→ **Aim of the exercise**
The answer must consist of every line in the data that contains "compete".
___ Extracted information ___
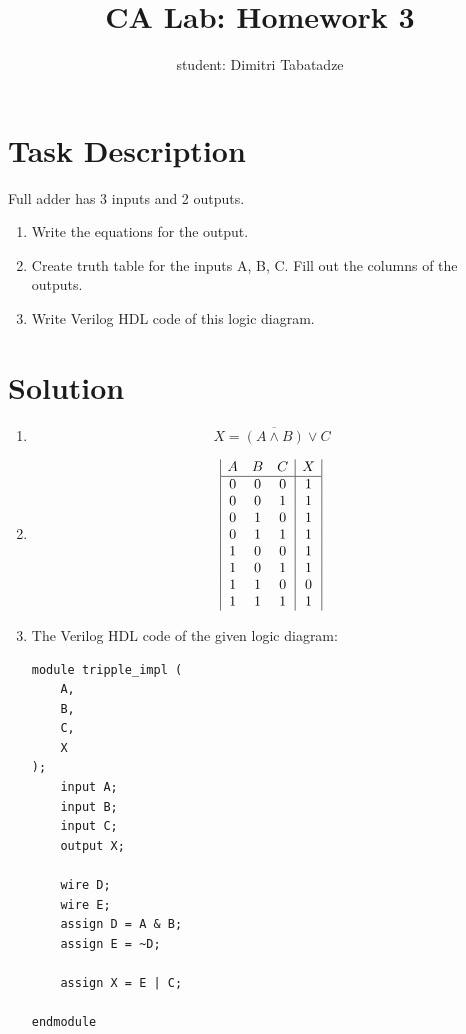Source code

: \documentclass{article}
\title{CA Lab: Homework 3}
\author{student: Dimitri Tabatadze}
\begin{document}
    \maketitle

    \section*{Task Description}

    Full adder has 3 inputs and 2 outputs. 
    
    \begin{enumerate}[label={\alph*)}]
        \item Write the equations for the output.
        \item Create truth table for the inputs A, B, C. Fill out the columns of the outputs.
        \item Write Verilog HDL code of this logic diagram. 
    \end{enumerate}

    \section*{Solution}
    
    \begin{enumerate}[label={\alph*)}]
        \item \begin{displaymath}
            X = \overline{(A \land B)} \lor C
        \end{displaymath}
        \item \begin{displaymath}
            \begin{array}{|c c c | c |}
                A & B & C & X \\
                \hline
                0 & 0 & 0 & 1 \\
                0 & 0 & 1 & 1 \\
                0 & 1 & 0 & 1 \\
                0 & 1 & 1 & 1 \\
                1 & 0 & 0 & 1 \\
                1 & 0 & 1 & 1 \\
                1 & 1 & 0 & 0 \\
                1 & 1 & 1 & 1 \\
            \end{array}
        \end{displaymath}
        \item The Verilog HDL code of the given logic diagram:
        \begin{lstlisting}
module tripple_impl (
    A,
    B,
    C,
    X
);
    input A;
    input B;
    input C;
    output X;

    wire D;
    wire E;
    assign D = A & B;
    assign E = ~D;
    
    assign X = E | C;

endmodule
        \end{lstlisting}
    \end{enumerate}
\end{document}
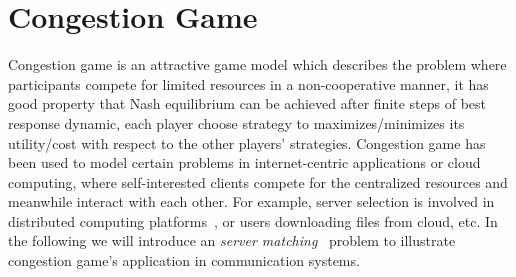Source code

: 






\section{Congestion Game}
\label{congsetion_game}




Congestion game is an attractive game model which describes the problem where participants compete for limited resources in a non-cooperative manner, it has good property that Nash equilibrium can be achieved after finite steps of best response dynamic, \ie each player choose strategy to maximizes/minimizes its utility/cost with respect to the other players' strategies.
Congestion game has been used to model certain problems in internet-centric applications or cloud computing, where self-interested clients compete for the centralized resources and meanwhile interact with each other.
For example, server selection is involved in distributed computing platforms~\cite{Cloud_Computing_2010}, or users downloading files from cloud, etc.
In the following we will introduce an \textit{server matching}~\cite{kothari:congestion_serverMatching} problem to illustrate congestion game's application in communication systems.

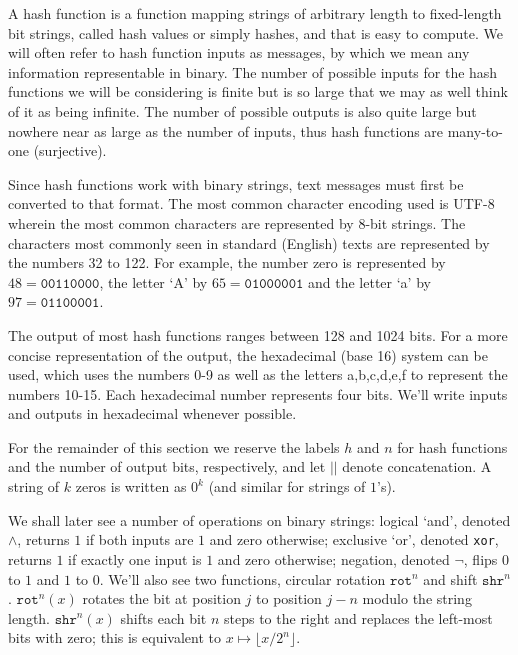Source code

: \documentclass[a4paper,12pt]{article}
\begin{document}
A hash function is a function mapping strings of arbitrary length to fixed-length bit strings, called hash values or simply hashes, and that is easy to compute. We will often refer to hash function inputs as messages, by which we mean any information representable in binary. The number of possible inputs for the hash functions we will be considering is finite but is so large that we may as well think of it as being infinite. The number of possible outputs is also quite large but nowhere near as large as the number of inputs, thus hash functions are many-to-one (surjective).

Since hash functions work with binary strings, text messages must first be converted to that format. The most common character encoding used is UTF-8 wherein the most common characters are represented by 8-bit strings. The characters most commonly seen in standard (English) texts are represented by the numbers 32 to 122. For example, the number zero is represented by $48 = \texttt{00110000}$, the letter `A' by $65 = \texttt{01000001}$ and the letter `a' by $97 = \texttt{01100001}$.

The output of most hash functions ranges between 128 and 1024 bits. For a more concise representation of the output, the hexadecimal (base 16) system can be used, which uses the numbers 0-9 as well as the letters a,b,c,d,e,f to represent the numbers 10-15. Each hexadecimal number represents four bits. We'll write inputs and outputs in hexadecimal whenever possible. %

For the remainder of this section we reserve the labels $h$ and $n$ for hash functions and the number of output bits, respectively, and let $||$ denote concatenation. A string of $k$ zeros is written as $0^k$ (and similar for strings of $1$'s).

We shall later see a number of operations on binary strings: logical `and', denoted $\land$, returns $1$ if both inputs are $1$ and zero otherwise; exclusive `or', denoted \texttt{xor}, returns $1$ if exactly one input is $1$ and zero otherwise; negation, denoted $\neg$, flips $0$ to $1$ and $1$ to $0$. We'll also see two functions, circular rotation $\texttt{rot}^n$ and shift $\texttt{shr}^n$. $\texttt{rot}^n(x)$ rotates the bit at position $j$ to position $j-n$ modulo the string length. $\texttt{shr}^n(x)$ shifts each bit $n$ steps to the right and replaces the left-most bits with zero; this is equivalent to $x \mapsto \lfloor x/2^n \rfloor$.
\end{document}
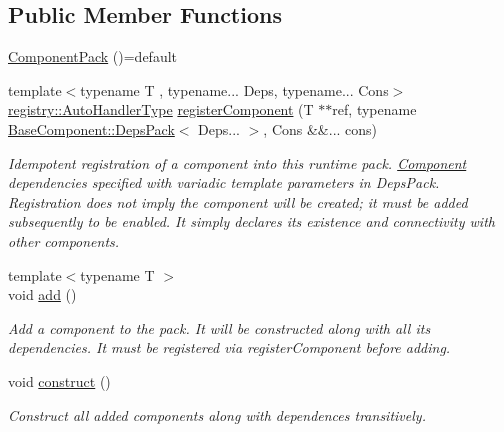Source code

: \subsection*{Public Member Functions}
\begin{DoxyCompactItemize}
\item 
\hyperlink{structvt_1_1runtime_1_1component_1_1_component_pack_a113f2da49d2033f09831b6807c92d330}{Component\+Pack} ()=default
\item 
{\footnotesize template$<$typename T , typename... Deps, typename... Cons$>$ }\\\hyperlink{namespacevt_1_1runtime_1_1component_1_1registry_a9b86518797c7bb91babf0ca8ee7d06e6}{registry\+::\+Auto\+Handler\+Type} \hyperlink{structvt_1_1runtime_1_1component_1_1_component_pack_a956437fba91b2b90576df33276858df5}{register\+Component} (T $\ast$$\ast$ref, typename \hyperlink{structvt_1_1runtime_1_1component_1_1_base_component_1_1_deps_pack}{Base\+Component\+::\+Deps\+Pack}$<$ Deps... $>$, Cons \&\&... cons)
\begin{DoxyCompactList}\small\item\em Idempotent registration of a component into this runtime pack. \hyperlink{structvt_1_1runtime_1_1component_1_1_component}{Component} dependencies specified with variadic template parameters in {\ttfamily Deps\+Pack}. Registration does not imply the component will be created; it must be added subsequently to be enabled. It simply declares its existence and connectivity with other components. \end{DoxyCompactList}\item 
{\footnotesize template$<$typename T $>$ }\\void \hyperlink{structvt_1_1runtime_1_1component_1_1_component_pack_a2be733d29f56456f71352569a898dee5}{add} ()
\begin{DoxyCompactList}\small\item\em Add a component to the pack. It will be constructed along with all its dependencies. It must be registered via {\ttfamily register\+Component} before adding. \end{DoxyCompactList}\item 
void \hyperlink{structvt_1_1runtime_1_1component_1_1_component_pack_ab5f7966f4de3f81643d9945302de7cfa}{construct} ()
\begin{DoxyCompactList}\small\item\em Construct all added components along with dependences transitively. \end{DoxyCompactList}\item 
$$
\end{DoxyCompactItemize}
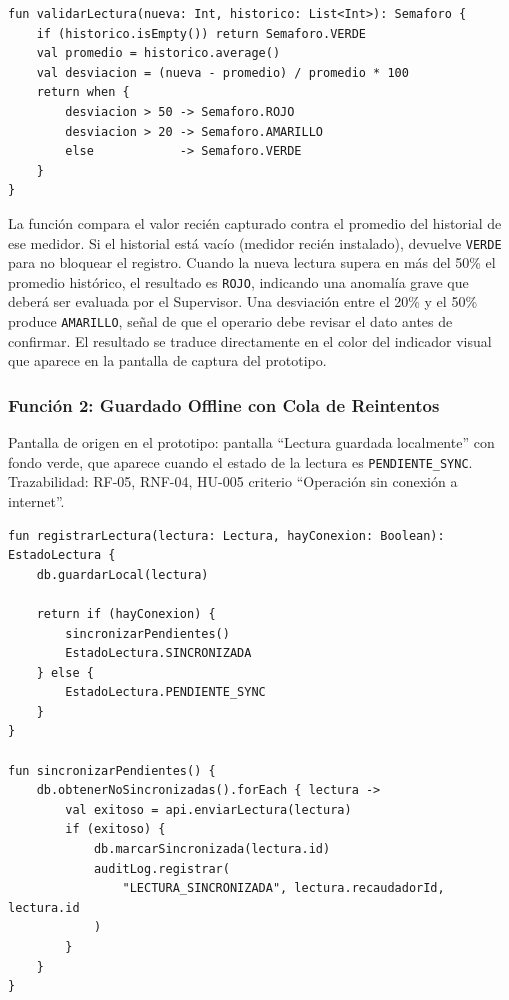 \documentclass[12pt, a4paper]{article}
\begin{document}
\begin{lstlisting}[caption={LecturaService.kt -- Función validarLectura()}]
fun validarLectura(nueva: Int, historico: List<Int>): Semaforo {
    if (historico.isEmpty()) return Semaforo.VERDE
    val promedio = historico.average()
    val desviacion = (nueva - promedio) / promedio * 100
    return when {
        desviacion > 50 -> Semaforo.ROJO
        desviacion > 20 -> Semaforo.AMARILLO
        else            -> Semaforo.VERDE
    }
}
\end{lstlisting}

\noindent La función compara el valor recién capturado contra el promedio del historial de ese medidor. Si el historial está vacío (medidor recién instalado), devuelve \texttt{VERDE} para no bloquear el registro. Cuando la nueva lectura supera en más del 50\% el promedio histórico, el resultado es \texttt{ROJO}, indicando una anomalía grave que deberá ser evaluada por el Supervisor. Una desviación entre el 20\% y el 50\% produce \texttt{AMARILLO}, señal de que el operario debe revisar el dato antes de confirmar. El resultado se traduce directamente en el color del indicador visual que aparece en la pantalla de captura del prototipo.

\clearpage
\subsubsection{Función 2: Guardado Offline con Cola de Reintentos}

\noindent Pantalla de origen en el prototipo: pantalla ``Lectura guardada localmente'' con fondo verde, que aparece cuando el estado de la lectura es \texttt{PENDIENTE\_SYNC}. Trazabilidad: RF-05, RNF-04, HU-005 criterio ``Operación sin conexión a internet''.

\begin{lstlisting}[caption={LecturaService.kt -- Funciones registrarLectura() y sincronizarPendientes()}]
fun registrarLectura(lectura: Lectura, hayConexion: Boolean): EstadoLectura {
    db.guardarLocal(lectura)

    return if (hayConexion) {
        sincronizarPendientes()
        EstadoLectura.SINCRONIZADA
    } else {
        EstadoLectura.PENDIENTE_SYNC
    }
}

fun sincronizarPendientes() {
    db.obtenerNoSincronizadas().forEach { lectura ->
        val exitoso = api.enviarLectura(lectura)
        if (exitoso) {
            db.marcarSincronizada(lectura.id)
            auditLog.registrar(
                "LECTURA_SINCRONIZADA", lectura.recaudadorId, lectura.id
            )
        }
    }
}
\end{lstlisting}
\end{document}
___
→ **Task response**
Congestion game is an attractive game model which describes the problem where participants compete for limited resources in a non-cooperative manner, it has good property that Nash equilibrium can be achieved after finite steps of best response dynamic, \ie each player choose strategy to maximizes/minimizes its utility/cost with respect to the other players' strategies.
Congestion game has been used to model certain problems in internet-centric applications or cloud computing, where self-interested clients compete for the centralized resources and meanwhile interact with each other.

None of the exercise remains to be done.